**WHAT THIS TASK INVOLVES**. Within the records that follow, restate exactly the lines from the line with "of Honeycomb Trace](assets/honeycomb%20trace.png)" down to the line with "they will go", including both. Omit the pictures.

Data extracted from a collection
*** Block opens ***
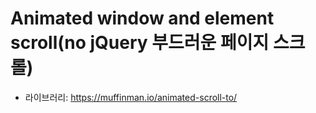 # Animated window and element scroll(no jQuery 부드러운 페이지 스크롤)
- 라이브러리: https://muffinman.io/animated-scroll-to/
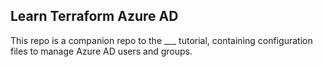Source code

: ## Learn Terraform Azure AD

This repo is a companion repo to the ___ tutorial, containing configuration files to manage Azure AD users and groups.
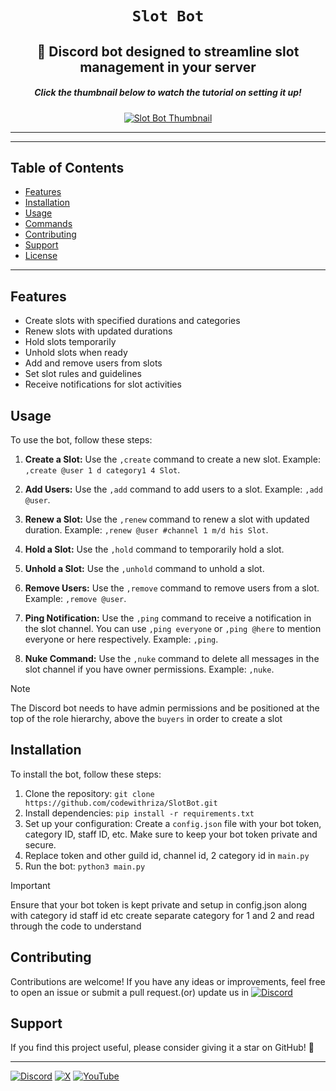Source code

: <div align="center">
  <h1><code>Slot Bot</code></h1>
  <h2>🙌 Discord bot designed to streamline slot management in your server </h2>
   <h5>Click the thumbnail below to watch the tutorial on setting it up!</h5>
  <a href="https://drive.google.com/file/d/1ESOROJ6V65hZ3IOk70nerMaDbOmP12UQ/view">
    <img src="https://github.com/codewithriza/SlotBot/blob/main/image/banner.png" alt="Slot Bot Thumbnail" >
  </a>
</div>


---

---

## Table of Contents

- [Features](#features)
- [Installation](#installation)
- [Usage](#usage)
- [Commands](#commands)
- [Contributing](#contributing)
- [Support](#support)
- [License](#license)

---


## Features

- Create slots with specified durations and categories
- Renew slots with updated durations
- Hold slots temporarily
- Unhold slots when ready
- Add and remove users from slots
- Set slot rules and guidelines
- Receive notifications for slot activities

## Usage 

To use the bot, follow these steps:

1. **Create a Slot:** Use the `,create` command to create a new slot. Example: `,create @user 1 d category1 4 Slot`.

2. **Add Users:** Use the `,add` command to add users to a slot. Example: `,add @user`.

3. **Renew a Slot:** Use the `,renew` command to renew a slot with updated duration. Example: `,renew @user #channel 1 m/d his Slot`.

4. **Hold a Slot:** Use the `,hold` command to temporarily hold a slot.

5. **Unhold a Slot:** Use the `,unhold` command to unhold a slot.

6. **Remove Users:** Use the `,remove` command to remove users from a slot. Example: `,remove @user`.

7. **Ping Notification:** Use the `,ping` command to receive a notification in the slot channel. You can use `,ping everyone` or `,ping @here` to mention everyone or here respectively. Example: `,ping`.

8. **Nuke Command:** Use the `,nuke` command to delete all messages in the slot channel if you have owner permissions. Example: `,nuke`.





> [!note]
> The Discord bot needs to have admin permissions and be positioned at the top of the role hierarchy, above the `buyers` in order to create a slot




## Installation

To install the bot, follow these steps:

1. Clone the repository: `git clone https://github.com/codewithriza/SlotBot.git`
2. Install dependencies: `pip install -r requirements.txt`
3. Set up your configuration: Create a `config.json` file with your bot token, category ID, staff ID, etc. Make sure to keep your bot token private and secure.
4. Replace token and other guild id, channel id, 2 category id in `main.py`
5. Run the bot: `python3 main.py`

> [!IMPORTANT]
> Ensure that your bot token is kept private and setup in config.json along with category id staff id etc create separate category for 1 and 2 and read through the code to understand

## Contributing

Contributions are welcome! If you have any ideas or improvements, feel free to open an issue or submit a pull request.(or) update us in [![Discord](https://img.shields.io/badge/Discord-%235865F2.svg?style=for-the-badge&logo=discord&logoColor=white)](https://discord.gg/JdyvFVgsTN)

## Support

If you find this project useful, please consider giving it a star on GitHub! 🌟 

---

[![Discord](https://img.shields.io/badge/Discord-%235865F2.svg?style=for-the-badge&logo=discord&logoColor=white)](https://discord.com/users/887532157747212370)
[![X](https://img.shields.io/badge/X-%23000000.svg?style=for-the-badge&logo=X&logoColor=white)](https://twitter.com/pyriza)
[![YouTube](https://img.shields.io/badge/YouTube-%23FF0000.svg?style=for-the-badge&logo=youtube&logoColor=white)](https://www.youtube.com/watch?v=JYJ2N_ebS_w)

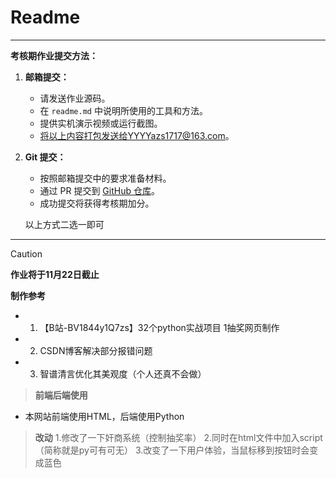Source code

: # Readme

---

**考核期作业提交方法：**

1. **邮箱提交：**
   - 请发送作业源码。
   - 在 `readme.md` 中说明所使用的工具和方法。
   - 提供实机演示视频或运行截图。
   - 将以上内容打包发送给YYYYazs1717@163.com。

2. **Git 提交：**
   
   - 按照邮箱提交中的要求准备材料。
   - 通过 PR 提交到 [GitHub 仓库](https://github.com/Yazs-17/Snc_PP_Assessment_Period_Work)。
   - 成功提交将获得考核期加分。
   
   
   
   以上方式二选一即可

---



> [!CAUTION]
>
> **作业将于11月22日截止**
>
> **制作参考**
 - 1.	【B站-BV1844y1Q7zs】32个python实战项目 1抽奖网页制作
 - 2.	CSDN博客解决部分报错问题
 - 3.	智谱清言优化其美观度（个人还真不会做）


> **前端后端使用**
  - 本网站前端使用HTML，后端使用Python


>**改动**
   1.修改了一下奸商系统（控制抽奖率）
   2.同时在html文件中加入script（简称就是py可有可无）
   3.改变了一下用户体验，当鼠标移到按钮时会变成蓝色

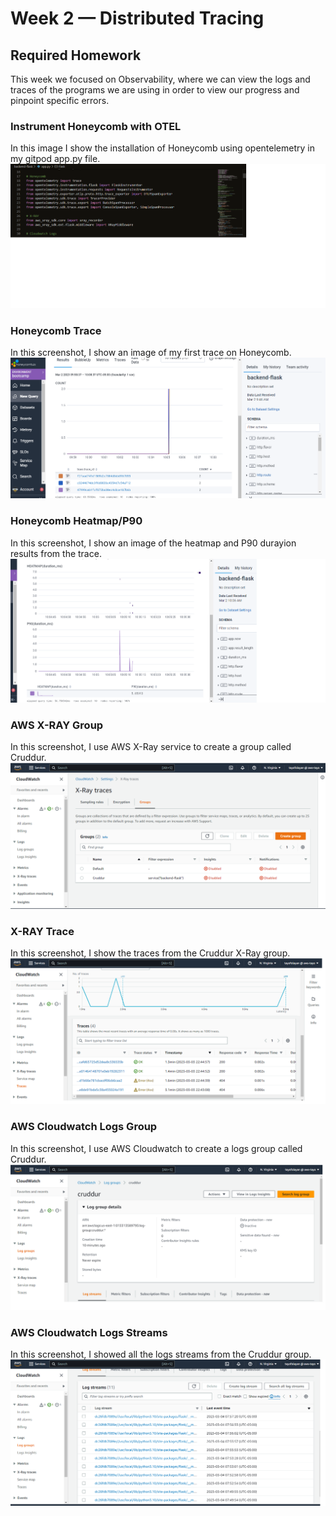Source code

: # Week 2 — Distributed Tracing

## Required Homework
This week we focused on Observability, where we can view the logs and traces of the programs we are using in order to view our progress and pinpoint specific errors.

### Instrument Honeycomb with OTEL
In this image I show the installation of Honeycomb using opentelemetry in my gitpod app.py file.
![Screenshot of Honeycomb OTEL installation](assets/install-honeycomb-otel.png)

### Honeycomb Trace
In this screenshot, I show an image of my first trace on Honeycomb.
![Screenshot of Honeycomb Trace](assets/honeycomb%20trace.png)


### Honeycomb Heatmap/P90
In this screenshot, I show an image of the heatmap and P90 durayion results from the trace.
![Screenshot of Heatmap-P90](assets/honeycomb-heatmap-p90.png)


### AWS X-RAY Group
In this screenshot, I use AWS X-Ray service to create a group called Cruddur.
![Screenshot of XRAY group](assets/xray%20group.png)


### X-RAY Trace
In this screenshot, I show the traces from the Cruddur X-Ray group.
![Screenshot of XRAY traces](assets/xray%20traces.png)


### AWS Cloudwatch Logs Group
In this screenshot, I use AWS Cloudwatch to create a logs group called Cruddur.
![Screenshot of Cloudwatch Logs Group](assets/cloudwatch%20log%20groups.png)


### AWS Cloudwatch Logs Streams
In this screenshot, I showed all the logs streams from the Cruddur group.
![Screenshot of Cloudwatch Log Streams](assets/cloudwatch%20log%20streams.png)
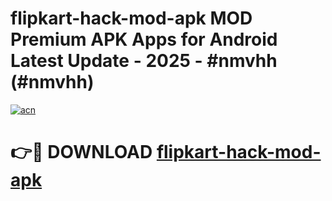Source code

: # flipkart-hack-mod-apk MOD Premium APK Apps for Android Latest Update - 2025 - #nmvhh (#nmvhh)

[![acn](https://github.com/user-attachments/assets/0f9c940e-d8b0-45ae-aac7-cd30a18b3e1c)](https://apps.libra.edu.pl?title=flipkart-hack-mod-apk&ref=18F)

# 👉🔴 DOWNLOAD [flipkart-hack-mod-apk](https://apps.libra.edu.pl?title=flipkart-hack-mod-apk&ref=18F)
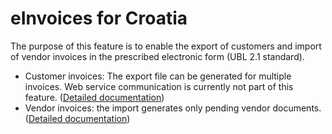 # eInvoices for Croatia 

The purpose of this feature is to enable the export of customers and import of vendor invoices in the prescribed electronic form (UBL 2.1 standard). 
- Customer invoices: The export file can be generated for multiple invoices. Web service communication is currently not part of this feature. ([Detailed documentation](/Help/Core-Localization/eInvoice/eInvoice-for-Croatia/Customer-eInvoices-for-Croatia)) 
- Vendor invoices: the import generates only pending vendor documents. ([Detailed documentation](/Help/Core-Localization/eInvoice/eInvoice-for-Croatia/Vendor-eInvoices-for-Croatia))
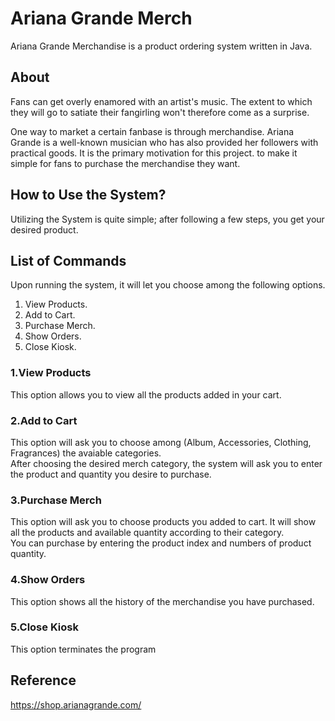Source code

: # Ariana Grande Merch
Ariana Grande Merchandise is a product ordering system written in Java.

## About
Fans can get overly enamored with an artist's music. The extent to which 
they will go to satiate their fangirling won't therefore come as a surprise. 

One way to market a certain fanbase is through merchandise. Ariana Grande is a 
well-known musician who has also provided her followers with practical goods. 
It is the primary motivation for this project. to make it simple for fans to 
purchase the merchandise they want.

## How to Use the System?
Utilizing the System is quite simple; after following a few steps, you get your desired product.

## List of Commands

Upon running the system, it will let you choose among the following options.
1. View Products. <br />
2. Add to Cart. <br />
3. Purchase Merch. <br />
4. Show Orders. <br />
5. Close Kiosk.<br />

### 1.View Products
This option allows you to view all the products added in your cart.

### 2.Add to Cart
This option will ask you to choose among (Album, Accessories, Clothing, Fragrances)
the avaiable categories. <br />
After choosing the desired merch category, the system will ask you to enter the
product and quantity you desire to purchase. 

### 3.Purchase Merch
This option will ask you to choose products you added to cart. It will show
all the products and available quantity according to their category.  <br />
You can purchase by entering the product index and numbers of product quantity.

### 4.Show Orders
This option shows all the history of the merchandise you have purchased.

### 5.Close Kiosk
This option terminates the program

## Reference
https://shop.arianagrande.com/











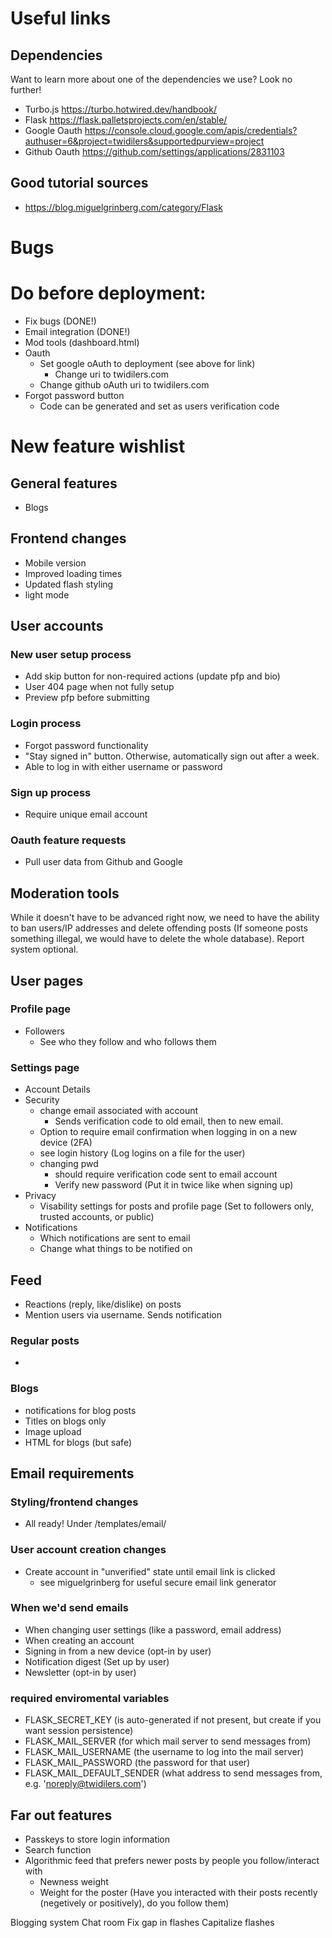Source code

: # Useful links
## Dependencies
Want to learn more about one of the dependencies we use? Look no further!
* Turbo.js https://turbo.hotwired.dev/handbook/
* Flask https://flask.palletsprojects.com/en/stable/
* Google Oauth https://console.cloud.google.com/apis/credentials?authuser=6&project=twidilers&supportedpurview=project 
* Github Oauth https://github.com/settings/applications/2831103 

## Good tutorial sources
* https://blog.miguelgrinberg.com/category/Flask

# Bugs

# Do before deployment:
* Fix bugs (DONE!)
* Email integration (DONE!)
* Mod tools (dashboard.html)
* Oauth
    * Set google oAuth to deployment (see above for link)
        * Change uri to twidilers.com
    * Change github oAuth uri to twidilers.com
* Forgot password button
    * Code can be generated and set as users verification code

# New feature wishlist
## General features
* Blogs


## Frontend changes
* Mobile version
* Improved loading times
* Updated flash styling
* light mode


## User accounts
### New user setup process
* Add skip button for non-required actions (update pfp and bio)
* User 404 page when not fully setup
* Preview pfp before submitting
### Login process
* Forgot password functionality
* "Stay signed in" button. Otherwise, automatically sign out after a week.
* Able to log in with either username or password
### Sign up process
* Require unique email account
### Oauth feature requests
* Pull user data from Github and Google


## Moderation tools
While it doesn't have to be advanced right now, we need to have the ability to ban users/IP addresses and delete offending posts (If someone posts something illegal, we would have to delete the whole database). Report system optional.


## User pages
### Profile page
* Followers
    * See who they follow and who follows them
### Settings page
* Account Details
* Security
    * change email associated with account
        * Sends verification code to old email, then to new email.
    * Option to require email confirmation when logging in on a new device (2FA)
    * see login history (Log logins on a file for the user)
    * changing pwd 
        * should require verification code sent to email account
        * Verify new password (Put it in twice like when signing up)
* Privacy
    * Visability settings for posts and profile page (Set to followers only, trusted accounts, or public)
* Notifications
    * Which notifications are sent to email
    * Change what things to be notified on


## Feed
* Reactions (reply, like/dislike) on posts
* Mention users via username. Sends notification
### Regular posts
* 
### Blogs
* notifications for blog posts
* Titles on blogs only
* Image upload
* HTML for blogs (but safe)


## Email requirements
### Styling/frontend changes
* All ready! Under /templates/email/
### User account creation changes
* Create account in "unverified" state until email link is clicked
    * see miguelgrinberg for useful secure email link generator
### When we'd send emails
* When changing user settings (like a password, email address)
* When creating an account
* Signing in from a new device (opt-in by user)
* Notification digest (Set up by user)
* Newsletter (opt-in by user)
### required enviromental variables
* FLASK_SECRET_KEY (is auto-generated if not present, but create if you want session persistence)
* FLASK_MAIL_SERVER (for which mail server to send messages from)
* FLASK_MAIL_USERNAME (the username to log into the mail server)
* FLASK_MAIL_PASSWORD (the password for that user)
* FLASK_MAIL_DEFAULT_SENDER (what address to send messages from, e.g. 'noreply@twidilers.com')


## Far out features
* Passkeys to store login information
* Search function
* Algorithmic feed that prefers newer posts by people you follow/interact with
    * Newness weight
    * Weight for the poster (Have you interacted with their posts recently (negetively or positively), do you follow them)

Blogging system
Chat room
Fix gap in flashes
Capitalize flashes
*** Block closes ***
**REPLY**.
![Screenshot of Honeycomb Trace](assets/honeycomb%20trace.png)


### Honeycomb Heatmap/P90
In this screenshot, I show an image of the heatmap and P90 durayion results from the trace.
![Screenshot of Heatmap-P90](assets/honeycomb-heatmap-p90.png)


### AWS X-RAY Group
In this screenshot, I use AWS X-Ray service to create a group called Cruddur.
![Screenshot of XRAY group](assets/xray%20group.png)


### X-RAY Trace
In this screenshot, I show the traces from the Cruddur X-Ray group.
![Screenshot of XRAY traces](assets/xray%20traces.png)


### AWS Cloudwatch Logs Group
In this screenshot, I use AWS Cloudwatch to create a logs group called Cruddur.
![Screenshot of Cloudwatch Logs Group](assets/cloudwatch%20log%20groups.png)


### AWS Cloudwatch Logs Streams
In this screenshot, I showed all the logs streams from the Cruddur group.
![Screenshot of Cloudwatch Log Streams](assets/cloudwatch%20log%20streams.png)
Source code

: # flipkart-hack-mod-apk MOD Premium APK Apps for Android Latest Update - 2025 - #nmvhh (#nmvhh)

[![acn](https://github.com/user-attachments/assets/0f9c940e-d8b0-45ae-aac7-cd30a18b3e1c)](https://apps.libra.edu.pl?title=flipkart-hack-mod-apk&ref=18F)

# 👉🔴 DOWNLOAD [flipkart-hack-mod-apk](https://apps.libra.edu.pl?title=flipkart-hack-mod-apk&ref=18F)
 # eInvoices for Croatia 

The purpose of this feature is to enable the export of customers and import of vendor invoices in the prescribed electronic form (UBL 2.1 standard). 
- Customer invoices: The export file can be generated for multiple invoices. Web service communication is currently not part of this feature. ([Detailed documentation](/Help/Core-Localization/eInvoice/eInvoice-for-Croatia/Customer-eInvoices-for-Croatia)) 
- Vendor invoices: the import generates only pending vendor documents. ([Detailed documentation](/Help/Core-Localization/eInvoice/eInvoice-for-Croatia/Vendor-eInvoices-for-Croatia))
Source code

: # Ariana Grande Merch
Ariana Grande Merchandise is a product ordering system written in Java.

## About
Fans can get overly enamored with an artist's music. The extent to which 
they will go to satiate their fangirling won't therefore come as a surprise. 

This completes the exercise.